▸ **Activity**
From the data underneath, reproduce exactly the stretch that begins at the line with "#### Signing and verification" and ends after the line with "- Create multisig wallet (PUT /:id)".

──────── Data listing

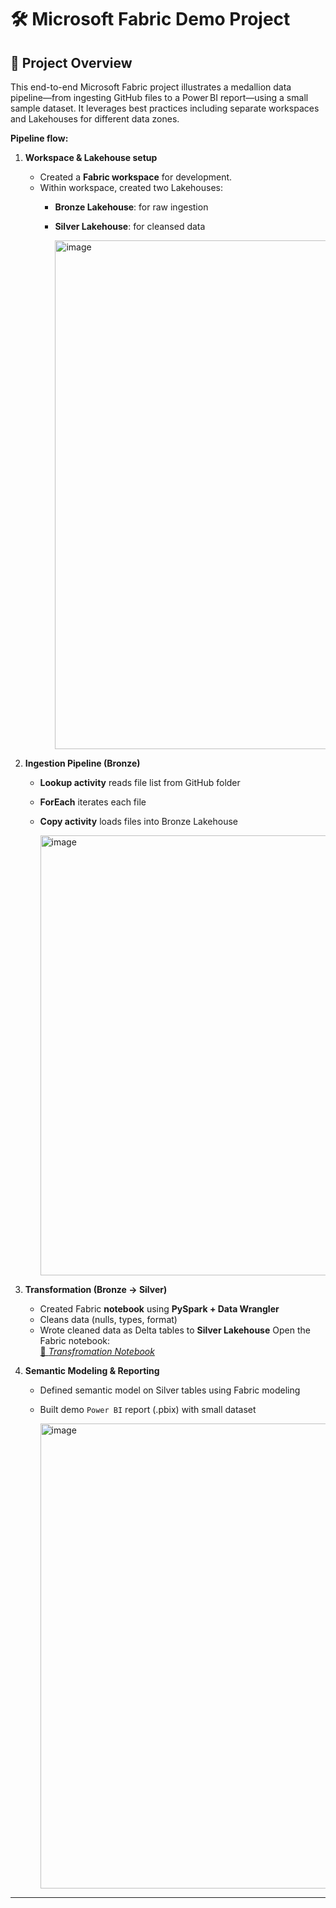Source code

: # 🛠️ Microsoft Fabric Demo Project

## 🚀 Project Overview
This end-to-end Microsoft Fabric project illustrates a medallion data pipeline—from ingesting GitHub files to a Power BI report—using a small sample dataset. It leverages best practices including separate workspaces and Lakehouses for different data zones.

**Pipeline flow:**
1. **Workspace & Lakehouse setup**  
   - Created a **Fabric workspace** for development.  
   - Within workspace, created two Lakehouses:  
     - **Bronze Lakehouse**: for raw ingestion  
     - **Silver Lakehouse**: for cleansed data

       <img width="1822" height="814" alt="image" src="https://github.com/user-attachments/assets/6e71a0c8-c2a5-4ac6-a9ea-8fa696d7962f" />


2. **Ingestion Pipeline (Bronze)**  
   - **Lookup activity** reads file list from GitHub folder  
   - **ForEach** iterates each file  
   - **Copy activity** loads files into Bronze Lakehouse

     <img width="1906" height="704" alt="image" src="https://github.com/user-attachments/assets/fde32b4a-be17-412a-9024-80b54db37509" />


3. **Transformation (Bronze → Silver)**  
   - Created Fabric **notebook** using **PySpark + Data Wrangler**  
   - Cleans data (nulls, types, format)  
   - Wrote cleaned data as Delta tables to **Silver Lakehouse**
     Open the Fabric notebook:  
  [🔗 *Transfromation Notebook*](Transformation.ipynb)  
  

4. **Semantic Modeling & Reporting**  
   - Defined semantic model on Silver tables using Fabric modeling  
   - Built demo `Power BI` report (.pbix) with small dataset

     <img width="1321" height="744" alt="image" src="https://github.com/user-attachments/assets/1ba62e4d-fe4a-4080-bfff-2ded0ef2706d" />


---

────────────────
──────── Data listing

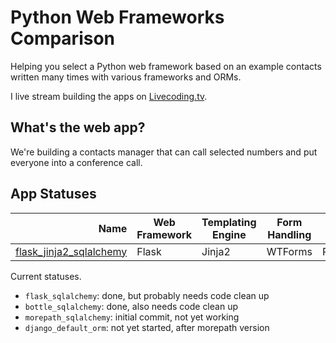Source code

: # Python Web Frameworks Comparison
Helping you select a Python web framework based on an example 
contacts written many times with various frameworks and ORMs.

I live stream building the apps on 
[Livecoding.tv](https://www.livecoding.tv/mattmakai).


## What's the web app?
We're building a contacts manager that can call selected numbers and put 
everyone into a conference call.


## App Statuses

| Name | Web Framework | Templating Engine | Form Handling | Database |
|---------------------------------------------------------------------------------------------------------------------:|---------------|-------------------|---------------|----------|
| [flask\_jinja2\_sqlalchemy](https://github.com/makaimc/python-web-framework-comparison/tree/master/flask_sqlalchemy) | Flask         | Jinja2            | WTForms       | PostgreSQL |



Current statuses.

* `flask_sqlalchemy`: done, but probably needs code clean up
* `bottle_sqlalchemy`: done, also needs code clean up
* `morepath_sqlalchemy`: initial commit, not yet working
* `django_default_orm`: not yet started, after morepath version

────────────────
──────── Data listing

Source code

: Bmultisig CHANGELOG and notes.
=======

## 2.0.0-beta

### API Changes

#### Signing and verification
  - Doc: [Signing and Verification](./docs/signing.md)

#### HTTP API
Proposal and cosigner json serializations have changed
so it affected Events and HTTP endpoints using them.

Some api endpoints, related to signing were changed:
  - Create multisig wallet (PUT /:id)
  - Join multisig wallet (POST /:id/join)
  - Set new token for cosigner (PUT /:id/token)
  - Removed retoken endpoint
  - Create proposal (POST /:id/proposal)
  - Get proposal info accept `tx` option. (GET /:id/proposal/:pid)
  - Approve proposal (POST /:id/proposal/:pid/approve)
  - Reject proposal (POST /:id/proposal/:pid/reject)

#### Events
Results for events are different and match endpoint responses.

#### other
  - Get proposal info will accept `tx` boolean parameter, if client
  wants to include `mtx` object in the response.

────────────────

▸ **Answer space**
#### Signing and verification
  - Doc: [Signing and Verification](./docs/signing.md)

#### HTTP API
Proposal and cosigner json serializations have changed
so it affected Events and HTTP endpoints using them.

Some api endpoints, related to signing were changed:
  - Create multisig wallet (PUT /:id)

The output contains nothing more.